Autre contentieux hérité de la décolonisation, les îles Éparses, territoire français revendiqué par Madagascar, avec en toile de fond les ressources halieutiques et en hydrocarbures contenues dans les zones économiques exclusives générées par ces espaces. Le sujet sera « évoqué » par le président français et son homologue Andry Rajoelina, avec l’idée de relancer la Commission mixte sur l’avenir de l’archipel initiée en 2019, pointe sobrement l’Élysée.

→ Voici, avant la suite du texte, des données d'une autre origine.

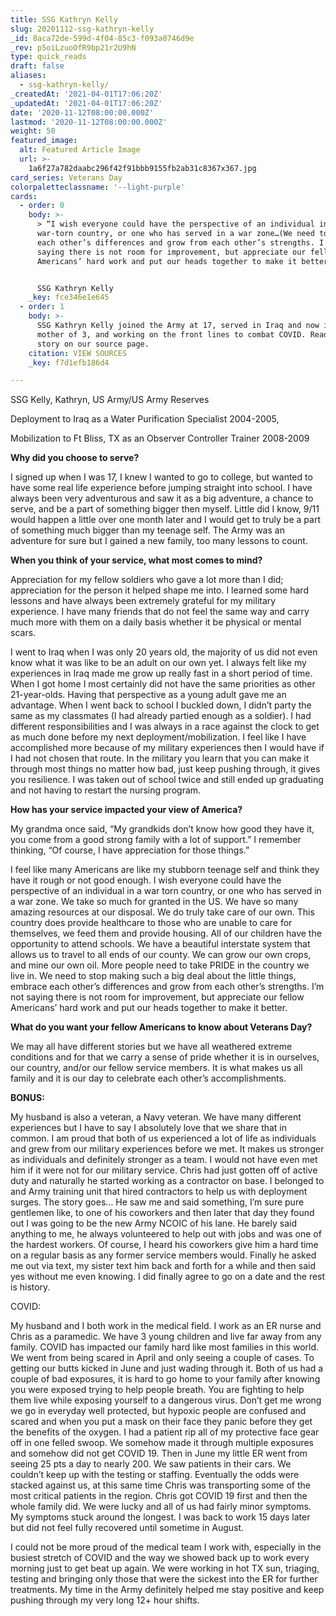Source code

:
 ```yaml
---
title: SSG Kathryn Kelly
slug: 20201112-ssg-kathryn-kelly
_id: 8aca72de-599d-4f04-85c3-f093a0746d9e
_rev: p5oiLzuoOfR9bp21r2U9hN
type: quick_reads
draft: false
aliases:
  - ssg-kathryn-kelly/
_createdAt: '2021-04-01T17:06:20Z'
_updatedAt: '2021-04-01T17:06:20Z'
date: '2020-11-12T08:00:00.000Z'
lastmod: '2020-11-12T08:00:00.000Z'
weight: 50
featured_image:
  alt: Featured Article Image
  url: >-
    1a6f27a782daabc296f42f91bbb9155fb2ab31c8367x367.jpg
card_series: Veterans Day
colorpaletteclassname: '--light-purple'
cards:
  - order: 0
    body: >-
      > “I wish everyone could have the perspective of an individual in a
      war-torn country, or one who has served in a war zone…(We need to) embrace
      each other’s differences and grow from each other’s strengths. I’m not
      saying there is not room for improvement, but appreciate our fellow
      Americans’ hard work and put our heads together to make it better.”


      SSG Kathryn Kelly
    _key: fce346e1e645
  - order: 1
    body: >-
      SSG Kathryn Kelly joined the Army at 17, served in Iraq and now is a
      mother of 3, and working on the front lines to combat COVID. Read her
      story on our source page.
    citation: VIEW SOURCES
    _key: f7d1efb186d4

---
```

SSG Kelly, Kathryn, US Army/US Army Reserves

Deployment to Iraq as a Water Purification Specialist 2004-2005,

Mobilization to Ft Bliss, TX as an Observer Controller Trainer 2008-2009

**Why did you choose to serve?**

I signed up when I was 17, I knew I wanted to go to college, but wanted to have some real life experience before jumping straight into school. I have always been very adventurous and saw it as a big adventure, a chance to serve, and be a part of something bigger then myself. Little did I know, 9/11 would happen a little over one month later and I would get to truly be a part of something much bigger than my teenage self. The Army was an adventure for sure but I gained a new family, too many lessons to count.

**When you think of your service, what most comes to mind?**

Appreciation for my fellow soldiers who gave a lot more than I did; appreciation for the person it helped shape me into. I learned some hard lessons and have always been extremely grateful for my military experience. I have many friends that do not feel the same way and carry much more with them on a daily basis whether it be physical or mental scars.

I went to Iraq when I was only 20 years old, the majority of us did not even know what it was like to be an adult on our own yet. I always felt like my experiences in Iraq made me grow up really fast in a short period of time. When I got home I most certainly did not have the same priorities as other 21-year-olds. Having that perspective as a young adult gave me an advantage. When I went back to school I buckled down, I didn’t party the same as my classmates (I had already partied enough as a soldier). I had different responsibilities and I was always in a race against the clock to get as much done before my next deployment/mobilization. I feel like I have accomplished more because of my military experiences then I would have if I had not chosen that route. In the military you learn that you can make it through most things no matter how bad, just keep pushing through, it gives you resilience. I was taken out of school twice and still ended up graduating and not having to restart the nursing program.

**How has your service impacted your view of America?**

My grandma once said, “My grandkids don’t know how good they have it, you come from a good strong family with a lot of support.” I remember thinking, “Of course, I have appreciation for those things.”

I feel like many Americans are like my stubborn teenage self and think they have it rough or not good enough. I wish everyone could have the perspective of an individual in a war torn country, or one who has served in a war zone. We take so much for granted in the US. We have so many amazing resources at our disposal. We do truly take care of our own. This country does provide healthcare to those who are unable to care for themselves, we feed them and provide housing. All of our children have the opportunity to attend schools. We have a beautiful interstate system that allows us to travel to all ends of our county. We can grow our own crops, and mine our own oil. More people need to take PRIDE in the country we live in. We need to stop making such a big deal about the little things, embrace each other’s differences and grow from each other’s strengths. I’m not saying there is not room for improvement, but appreciate our fellow Americans’ hard work and put our heads together to make it better.

**What do you want your fellow Americans to know about Veterans Day?**

We may all have different stories but we have all weathered extreme conditions and for that we carry a sense of pride whether it is in ourselves, our country, and/or our fellow service members. It is what makes us all family and it is our day to celebrate each other’s accomplishments.

**BONUS:**

My husband is also a veteran, a Navy veteran. We have many different experiences but I have to say I absolutely love that we share that in common. I am proud that both of us experienced a lot of life as individuals and grew from our military experiences before we met. It makes us stronger as individuals and definitely stronger as a team. I would not have even met him if it were not for our military service. Chris had just gotten off of active duty and naturally he started working as a contractor on base. I belonged to and Army training unit that hired contractors to help us with deployment surges. The story goes… He saw me and said something, I’m sure pure gentlemen like, to one of his coworkers and then later that day they found out I was going to be the new Army NCOIC of his lane. He barely said anything to me, he always volunteered to help out with jobs and was one of the hardest workers. Of course, I heard his coworkers give him a hard time on a regular basis as any former service members would. Finally he asked me out via text, my sister text him back and forth for a while and then said yes without me even knowing. I did finally agree to go on a date and the rest is history.



COVID:

My husband and I both work in the medical field. I work as an ER nurse and Chris as a paramedic. We have 3 young children and live far away from any family. COVID has impacted our family hard like most families in this world. We went from being scared in April and only seeing a couple of cases. To getting our butts kicked in June and just wading through it. Both of us had a couple of bad exposures, it is hard to go home to your family after knowing you were exposed trying to help people breath. You are fighting to help them live while exposing yourself to a dangerous virus. Don’t get me wrong we go in everyday well protected, but hypoxic people are confused and scared and when you put a mask on their face they panic before they get the benefits of the oxygen. I had a patient rip all of my protective face gear off in one felled swoop. We somehow made it through multiple exposures and somehow did not get COVID 19. Then in June my little ER went from seeing 25 pts a day to nearly 200. We saw patients in their cars. We couldn’t keep up with the testing or staffing. Eventually the odds were stacked against us, at this same time Chris was transporting some of the most critical patients in the region. Chris got COVID 19 first and then the whole family did. We were lucky and all of us had fairly minor symptoms. My symptoms stuck around the longest. I was back to work 15 days later but did not feel fully recovered until sometime in August.

I could not be more proud of the medical team I work with, especially in the busiest stretch of COVID and the way we showed back up to work every morning just to get beat up again. We were working in hot TX sun, triaging, testing and bringing only those that were the sickest into the ER for further treatments. My time in the Army definitely helped me stay positive and keep pushing through my very long 12+ hour shifts.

L’épineuse question de l’entrée de Mayotte dans la Commission de l’océan Indien
Par ailleurs, la question de l’intégration de Mayotte à la Commission de l’océan Indien (COI) sera discutée lors du cinquième sommet de l’organisation jeudi, qui sera en grande partie dédié à la souveraineté alimentaire, selon l’Élysée. Cette instance de coopération intergouvernementale réunit Madagascar, l’île Maurice, l’Union des Comores, les Seychelles et La Réunion pour la France.
Les Mahorais réclament d’en faire partie également, mais les Comores, qui ne reconnaissent pas la souveraineté de Paris sur l’archipel, s’y opposent. Emmanuel Macron évoquera le sujet de façon « pragmatique », en plaidant pour une « inclusion » progressive de Mayotte via des programmes de coopération tels que la santé, a tout aussi sobrement esquissé l’Élysée.
À Madagascar puis à l’île Maurice vendredi, la sécurité maritime sera aussi au cœur des discussions, tout comme la protection des océans face au changement climatique et à la pollution plastique. À Maurice, le président prendra la parole sur ces enjeux dans la perspective de la prochaine Conférence des Nations unies pour l’Océan qui se tiendra en juin à Nice. Par ailleurs, une convention de fourniture de blé couvrant « une grande partie des besoins » de l’île sera signée, avant le retour d’Emmanuel Macron à Paris samedi.